No need to pull up your browser to search “strong quarter” — Google’s (GOOGL+1.23%) parent Alphabet has the answer. The company’s first-quarter report beat Wall Street’s consensus expectations on Thursday after the bell.
Fueled by growth in its cloud services and AI initiatives, Alphabet posted a net income of $34.5 billion on $90.2 billion in revenue — a 12% year-over-year increase that beat Wall Street’s estimate of $89.2 billion. The company also reported earnings per share of $2.81; analysts were expecting that number to be $2.01. Net income increased 46%.
Alphabet also announced a $70 billion stock buyback program and said it will increase its quarterly cash dividend by 5% to $0.21. It’s the first of the trillion-dollar Big Tech companies to report quarterly results this earnings season.
The stock popped more than 3% in after-hours trading.

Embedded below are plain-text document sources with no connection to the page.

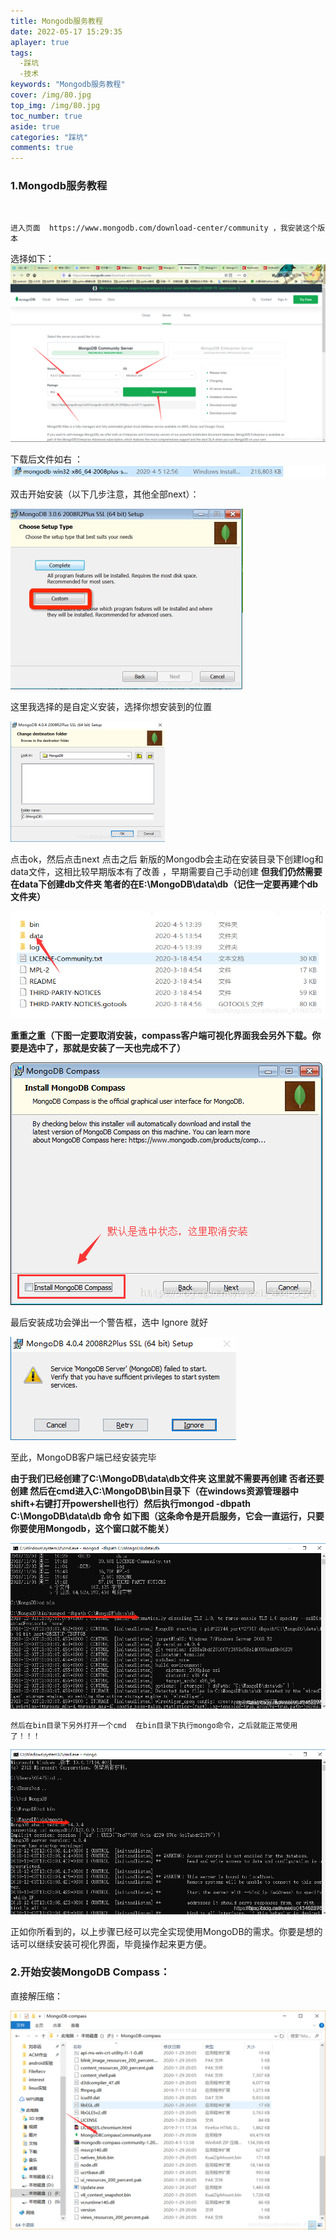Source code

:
 ```yaml
---
title: Mongodb服务教程
date: 2022-05-17 15:29:35
aplayer: true
tags:
  -踩坑
  -技术
keywords: "Mongodb服务教程"
cover: /img/80.jpg
top_img: /img/80.jpg
toc_number: true
aside: true
categories: "踩坑"
comments: true
---
```

### 1.Mongodb服务教程

​    

    进入页面  https://www.mongodb.com/download-center/community ，我安装这个版本

选择如下：![](/./img/mon/20200405141039793.png)

   下载后文件如右 ： ![](/./img/mon/20200405141118829.png)

   双击开始安装（以下几步注意，其他全部next）：

<img src="/./img/mon/20200405141302768.png" style="zoom:50%;" />

 这里我选择的是自定义安装，选择你想安装到的位置

<img src="/./img/mon/20200405141441759.png" style="zoom:50%;" />

 点击ok，然后点击next 点击之后 新版的Mongodb会主动在安装目录下创建log和data文件，这相比较早期版本有了改善 ，早期需要自己手动创建  **但我们仍然需要在data下创建db文件夹   笔者的在E:\MongoDB\data\db（记住一定要再建个db文件夹）**

![](/./img/mon/20200405141711725.png)

 **重重之重（下图一定要取消安装，compass客户端可视化界面我会另外下载。你要是选中了，那就是安装了一天也完成不了）**

![](/./img/mon/20200405141917239.png)

 最后安装成功会弹出一个警告框，选中 Ignore 就好

![](/./img/mon/2020040514190079.png)

 至此，MongoDB客户端已经安装完毕

**由于我们已经创建了C:\MongoDB\data\db文件夹  这里就不需要再创建  否者还要创建  然后在cmd进入C:\MongoDB\bin目录下（在windows资源管理器中shift+右键打开powershell也行）然后执行mongod -dbpath C:\MongoDB\data\db 命令  如下图（这条命令是开启服务，它会一直运行，只要你要使用Mongodb，这个窗口就不能关）**

![](/./img/mon/20200405142808709.png)


    然后在bin目录下另外打开一个cmd  在bin目录下执行mongo命令，之后就能正常使用了！！！

![](/./img/mon/20200405143056560.png)



 正如你所看到的，以上步骤已经可以完全实现使用MongoDB的需求。你要是想的话可以继续安装可视化界面，毕竟操作起来更方便。

### 2.开始安装MongoDB Compass：

直接解压缩：

![](/./img/mon/20200405144015752.png)



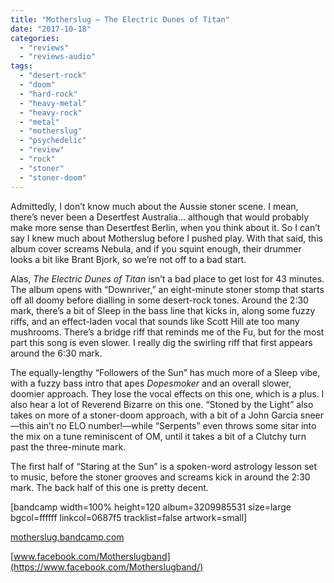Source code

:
 ```yaml
---
title: "Motherslug – The Electric Dunes of Titan"
date: "2017-10-18"
categories: 
  - "reviews"
  - "reviews-audio"
tags: 
  - "desert-rock"
  - "doom"
  - "hard-rock"
  - "heavy-metal"
  - "heavy-rock"
  - "metal"
  - "motherslug"
  - "psychedelic"
  - "review"
  - "rock"
  - "stoner"
  - "stoner-doom"
---
```


Admittedly, I don’t know much about the Aussie stoner scene. I mean, there’s never been a Desertfest Australia… although that would probably make more sense than Desertfest Berlin, when you think about it. So I can’t say I knew much about Motherslug before I pushed play. With that said, this album cover screams Nebula, and if you squint enough, their drummer looks a bit like Brant Bjork, so we’re not off to a bad start.

Alas, _The Electric Dunes of Titan_ isn’t a bad place to get lost for 43 minutes. The album opens with “Downriver,” an eight-minute stoner stomp that starts off all doomy before dialling in some desert-rock tones. Around the 2:30 mark, there’s a bit of Sleep in the bass line that kicks in, along some fuzzy riffs, and an effect-laden vocal that sounds like Scott Hill ate too many mushrooms. There’s a bridge riff that reminds me of the Fu, but for the most part this song is even slower. I really dig the swirling riff that first appears around the 6:30 mark.

The equally-lengthy “Followers of the Sun” has much more of a Sleep vibe, with a fuzzy bass intro that apes _Dopesmoker_ and an overall slower, doomier approach. They lose the vocal effects on this one, which is a plus. I also hear a lot of Reverend Bizarre on this one. “Stoned by the Light” also takes on more of a stoner-doom approach, with a bit of a John Garcia sneer—this ain’t no ELO number!—while “Serpents” even throws some sitar into the mix on a tune reminiscent of OM, until it takes a bit of a Clutchy turn past the three-minute mark.

The first half of “Staring at the Sun” is a spoken-word astrology lesson set to music, before the stoner grooves and screams kick in around the 2:30 mark. The back half of this one is pretty decent.

\[bandcamp width=100% height=120 album=3209985531 size=large bgcol=ffffff linkcol=0687f5 tracklist=false artwork=small\]

[motherslug.bandcamp.com](https://motherslug.bandcamp.com/)

[www.facebook.com/Motherslugband](https://www.facebook.com/Motherslugband/)
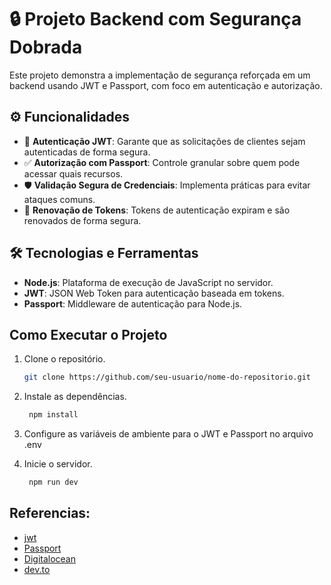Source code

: # 🔒 Projeto Backend com Segurança Dobrada

Este projeto demonstra a implementação de segurança reforçada em um backend usando JWT e Passport, com foco em autenticação e autorização.

## ⚙️ Funcionalidades

- 🔐 **Autenticação JWT**: Garante que as solicitações de clientes sejam autenticadas de forma segura.
- ✅ **Autorização com Passport**: Controle granular sobre quem pode acessar quais recursos.
- 🛡️ **Validação Segura de Credenciais**: Implementa práticas para evitar ataques comuns.
- 🔄 **Renovação de Tokens**: Tokens de autenticação expiram e são renovados de forma segura.
  
## 🛠️ Tecnologias e Ferramentas

- **Node.js**: Plataforma de execução de JavaScript no servidor.
- **JWT**: JSON Web Token para autenticação baseada em tokens.
- **Passport**: Middleware de autenticação para Node.js.

## Como Executar o Projeto

1.  Clone o repositório.

    ```bash
    git clone https://github.com/seu-usuario/nome-do-repositorio.git
    ```

2.  Instale as dependências.

    ```bash
     npm install
    ```

3.  Configure as variáveis de ambiente para o JWT e Passport no arquivo .env

4.  Inicie o servidor.

    ```bash
     npm run dev
    ```

## Referencias:

- [jwt](https://jwt.io/)
- [Passport](https://www.passportjs.org/)
- [Digitalocean](https://www.digitalocean.com/community/tutorials/api-authentication-with-json-web-tokensjwt-and-passport)
- [dev.to](https://dev.to/jhonyaraujooficial/trabalhando-com-autenticacao-e-autorizacao-em-nodejs-jwt-e-passportjs-19ho)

CEO Sundar Pichai said in a statement that he was “pleased” with the quarterly results, “which reflect healthy growth and momentum across the business” as well as Google’s “unique full stack approach to AI.”
Google Cloud remained one of the fastest-growing segments in Alphabet’s portfolio; its revenue increased 28% to $12.3 billion.
Pichai said, “This quarter was super exciting as we rolled out Gemini 2.5, our most intelligent AI model, which is achieving breakthroughs in performance and is an extraordinary foundation for our future innovation. Search saw continued strong growth, boosted by the engagement we’re seeing with features like AI Overviews, which now has 1.5 billion users per month. Driven by YouTube and Google One, we surpassed 270 million paid subscriptions. And Cloud grew rapidly with significant demand for our solutions.”
In other areas, Google’s ad revenue was $66.8 billion (versus an expected $66.4 billion), while its YouTube advertising revenue was lower than expected: $8.93 billion versus $8.97 billion.
The company’s stock had fallen about 16% so far this year before Thursday’s call, so investors were curious to see how Google would fare in the key areas of AI and cloud computing — and amid a host of legal concerns related to antitrust cases and swirling tariff questions.